Sunday, January 2, 2011

Fear

I spent some time this weekend trying to figure out who I want my OB to be now that my first choice is out. My two main options were a group of 10 doctors in a practice that delivers in a great hospital or a single doctor who delivers in a not as great hospital. I like the idea of having one doctor who knows me really well but the group delivers at a better hospital and they have u/s equipment right in their offices. The proximity of the u/s machine isn't a huge deal but it is appealing and I've heard good things about them from a couple of reputable friends. I've decided to go with them. I'll call my gyno tomorrow and ask them to refer me to the group, hopefully they are taking new OB patients!
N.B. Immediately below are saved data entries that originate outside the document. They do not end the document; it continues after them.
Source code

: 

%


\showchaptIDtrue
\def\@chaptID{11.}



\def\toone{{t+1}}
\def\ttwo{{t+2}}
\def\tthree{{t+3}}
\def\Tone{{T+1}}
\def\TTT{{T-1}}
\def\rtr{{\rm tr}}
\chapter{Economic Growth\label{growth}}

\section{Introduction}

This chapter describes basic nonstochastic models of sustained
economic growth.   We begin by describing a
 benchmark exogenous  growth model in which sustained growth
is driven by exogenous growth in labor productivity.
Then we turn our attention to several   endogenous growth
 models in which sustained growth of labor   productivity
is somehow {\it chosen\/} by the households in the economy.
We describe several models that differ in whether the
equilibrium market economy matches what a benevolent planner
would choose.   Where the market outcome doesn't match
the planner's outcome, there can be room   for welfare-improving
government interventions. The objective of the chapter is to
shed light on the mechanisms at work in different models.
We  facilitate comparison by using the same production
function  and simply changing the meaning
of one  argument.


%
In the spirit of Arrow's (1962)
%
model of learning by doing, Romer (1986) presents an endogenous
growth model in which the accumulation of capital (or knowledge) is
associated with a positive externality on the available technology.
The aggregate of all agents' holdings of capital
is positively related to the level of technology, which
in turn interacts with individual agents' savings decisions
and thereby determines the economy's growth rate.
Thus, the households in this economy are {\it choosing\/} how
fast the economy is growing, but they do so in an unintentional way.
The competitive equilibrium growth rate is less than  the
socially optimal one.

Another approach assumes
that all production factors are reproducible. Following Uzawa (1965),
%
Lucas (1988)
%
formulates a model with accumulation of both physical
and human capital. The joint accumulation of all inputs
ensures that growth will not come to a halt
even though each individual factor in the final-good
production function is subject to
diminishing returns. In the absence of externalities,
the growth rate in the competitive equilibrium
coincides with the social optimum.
I'm really anxious to get started with an OB because my symptoms have kind of disappeared. I didn't have terrible morning sickness but I did feel crappy and most food sounded gross. My boobs were out of control painful. I still have slightly sore boobs but not bad. I'm not at all nauseated but still have a few food aversions. It's just scary. I should be happy that I feel good and if it weren't for the bump I probably would be relaxed but I keep reading about these poor women losing their symptoms and miscarrying. I'm just so afraid that I'm going to lose this baby. I want it so bad. I love it already.

Well, back to work tomorrow. It's been nice having 10 days off and I could stay away from the stress at work but it will be nice to get back into a productive routine.